Recent successes in malaria control have put malaria eradication back on the public health agenda. A significant obstacle to malaria elimination in Asia is the large burden of Plasmodium vivax, which is more difficult to eliminate than Plasmodium falciparum. Persistent P. vivax liver stages can be eliminated only by radical treatment with a ≥ seven-day course of an 8-aminoquinoline, with the attendant risk of acute haemolytic anaemia in individuals with glucose-6-phosphate dehydrogenase (G6PD) deficiency. Primaquine is the only generally available 8-aminoquinoline. Testing for G6PD deficiency is not widely available, and so whilst it is widely recommended, primaquine is often not prescribed. In the past, some countries aiming for vivax malaria eradication deployed mass treatments with primaquine on a massive scale, without G6PD testing. In Azerbaijan, Tajikistan (formerly USSR), North Afghanistan and DPR Korea 8,270,185 people received either a 14-day "standard" or a 17-day "interrupted" primaquine treatment to control post-eradication malaria epidemics. These mass primaquine preventive treatment campaigns were conducted by dedicated teams who administered the drugs under supervision and then monitored the population for adverse events. Despite estimated G6PD prevalences up to 38.7%, the reported frequency of severe adverse events related to primaquine was very low.
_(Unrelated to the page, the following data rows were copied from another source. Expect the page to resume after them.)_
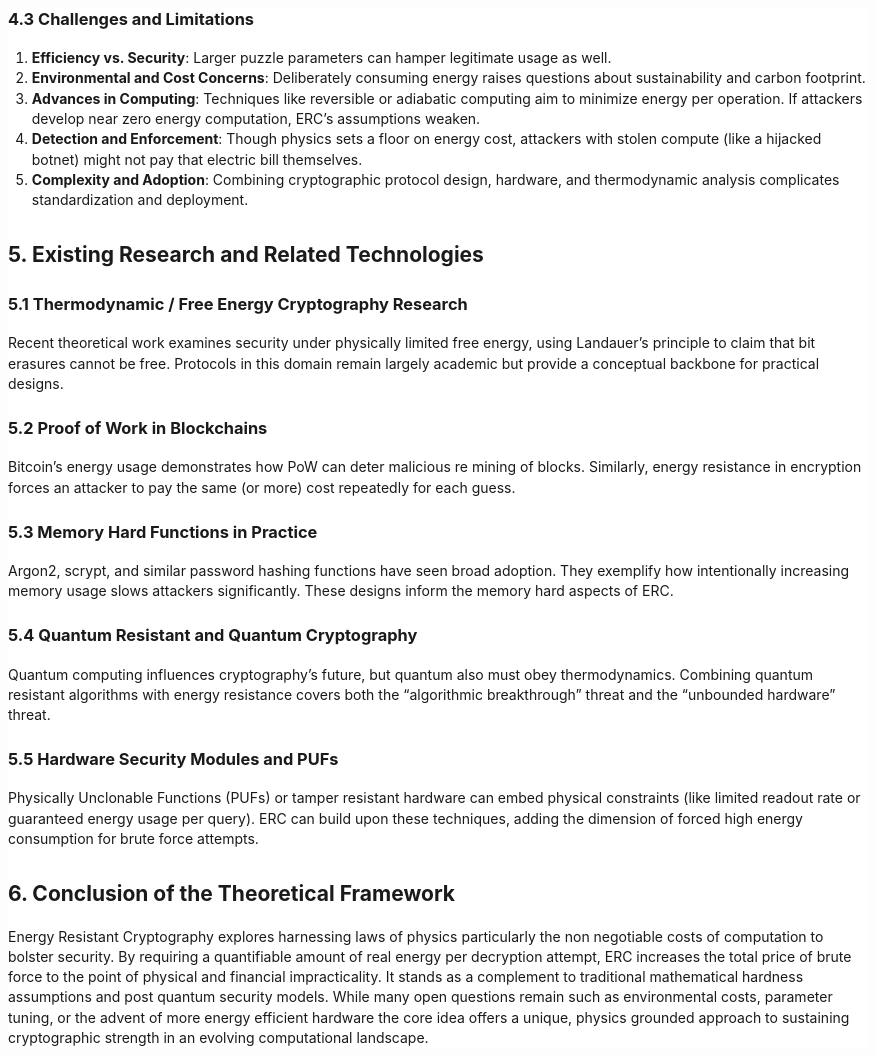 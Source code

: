### 4.3 Challenges and Limitations

1. **Efficiency vs. Security**: Larger puzzle parameters can hamper legitimate usage as well. 
2. **Environmental and Cost Concerns**: Deliberately consuming energy raises questions about sustainability and carbon footprint. 
3. **Advances in Computing**: Techniques like reversible or adiabatic computing aim to minimize energy per operation. If attackers develop near zero energy computation, ERC’s assumptions weaken.
4. **Detection and Enforcement**: Though physics sets a floor on energy cost, attackers with stolen compute (like a hijacked botnet) might not pay that electric bill themselves. 
5. **Complexity and Adoption**: Combining cryptographic protocol design, hardware, and thermodynamic analysis complicates standardization and deployment.

   

## 5. Existing Research and Related Technologies

### 5.1 Thermodynamic / Free Energy Cryptography Research

Recent theoretical work examines security under physically limited free energy, using Landauer’s principle to claim that bit erasures cannot be free. Protocols in this domain remain largely academic but provide a conceptual backbone for practical designs.

### 5.2 Proof of Work in Blockchains

Bitcoin’s energy usage demonstrates how PoW can deter malicious re mining of blocks. Similarly, energy resistance in encryption forces an attacker to pay the same (or more) cost repeatedly for each guess.

### 5.3 Memory Hard Functions in Practice

Argon2, scrypt, and similar password hashing functions have seen broad adoption. They exemplify how intentionally increasing memory usage slows attackers significantly. These designs inform the memory hard aspects of ERC.

### 5.4 Quantum Resistant and Quantum Cryptography

Quantum computing influences cryptography’s future, but quantum also must obey thermodynamics. Combining quantum resistant algorithms with energy resistance covers both the “algorithmic breakthrough” threat and the “unbounded hardware” threat.

### 5.5 Hardware Security Modules and PUFs

Physically Unclonable Functions (PUFs) or tamper resistant hardware can embed physical constraints (like limited readout rate or guaranteed energy usage per query). ERC can build upon these techniques, adding the dimension of forced high energy consumption for brute force attempts.

   

## 6. Conclusion of the Theoretical Framework

Energy Resistant Cryptography explores harnessing laws of physics particularly the non negotiable costs of computation to bolster security. By requiring a quantifiable amount of real energy per decryption attempt, ERC increases the total price of brute force to the point of physical and financial impracticality. It stands as a complement to traditional mathematical hardness assumptions and post quantum security models. While many open questions remain such as environmental costs, parameter tuning, or the advent of more energy efficient hardware the core idea offers a unique, physics grounded approach to sustaining cryptographic strength in an evolving computational landscape.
This experience shows that with careful planning and implementation of mass treatment strategies using primaquine and adequate medical support to manage haemolytic toxicity, it is possible to achieve high population coverage, substantially reduce malaria transmission, and manage the risk of severe acute haemolytic anaemia in communities with a relatively high prevalence of G6PD deficiency safely. © 2014 Kondrashin et al.; licensee BioMed Central Ltd.